ACTIVITY
Find the line containing "### 2️⃣ Skip 모달 (1-2회) - 최소 정보". Reproduce it and every line after it up to the end of the records, exactly as written.

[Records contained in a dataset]
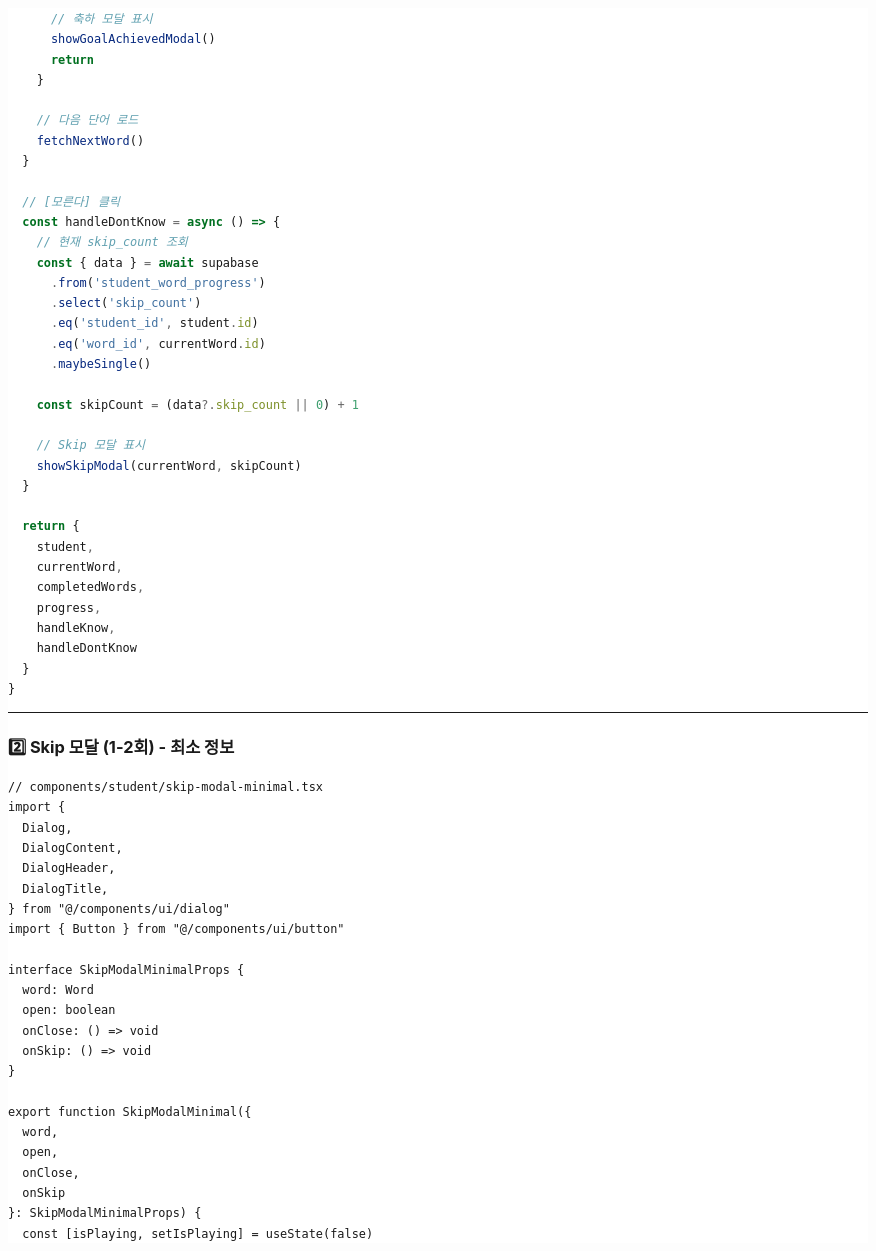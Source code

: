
 ```typescript
      // 축하 모달 표시
      showGoalAchievedModal()
      return
    }

    // 다음 단어 로드
    fetchNextWord()
  }

  // [모른다] 클릭
  const handleDontKnow = async () => {
    // 현재 skip_count 조회
    const { data } = await supabase
      .from('student_word_progress')
      .select('skip_count')
      .eq('student_id', student.id)
      .eq('word_id', currentWord.id)
      .maybeSingle()

    const skipCount = (data?.skip_count || 0) + 1

    // Skip 모달 표시
    showSkipModal(currentWord, skipCount)
  }

  return {
    student,
    currentWord,
    completedWords,
    progress,
    handleKnow,
    handleDontKnow
  }
}
```

---

### 2️⃣ Skip 모달 (1-2회) - 최소 정보

```tsx
// components/student/skip-modal-minimal.tsx
import {
  Dialog,
  DialogContent,
  DialogHeader,
  DialogTitle,
} from "@/components/ui/dialog"
import { Button } from "@/components/ui/button"

interface SkipModalMinimalProps {
  word: Word
  open: boolean
  onClose: () => void
  onSkip: () => void
}

export function SkipModalMinimal({ 
  word, 
  open, 
  onClose,
  onSkip 
}: SkipModalMinimalProps) {
  const [isPlaying, setIsPlaying] = useState(false)
```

OUTPUT
### 2️⃣ Skip 모달 (1-2회) - 최소 정보

```tsx
// components/student/skip-modal-minimal.tsx
import {
  Dialog,
  DialogContent,
  DialogHeader,
  DialogTitle,
} from "@/components/ui/dialog"
import { Button } from "@/components/ui/button"

interface SkipModalMinimalProps {
  word: Word
  open: boolean
  onClose: () => void
  onSkip: () => void
}

export function SkipModalMinimal({ 
  word, 
  open, 
  onClose,
  onSkip 
}: SkipModalMinimalProps) {
  const [isPlaying, setIsPlaying] = useState(false)
```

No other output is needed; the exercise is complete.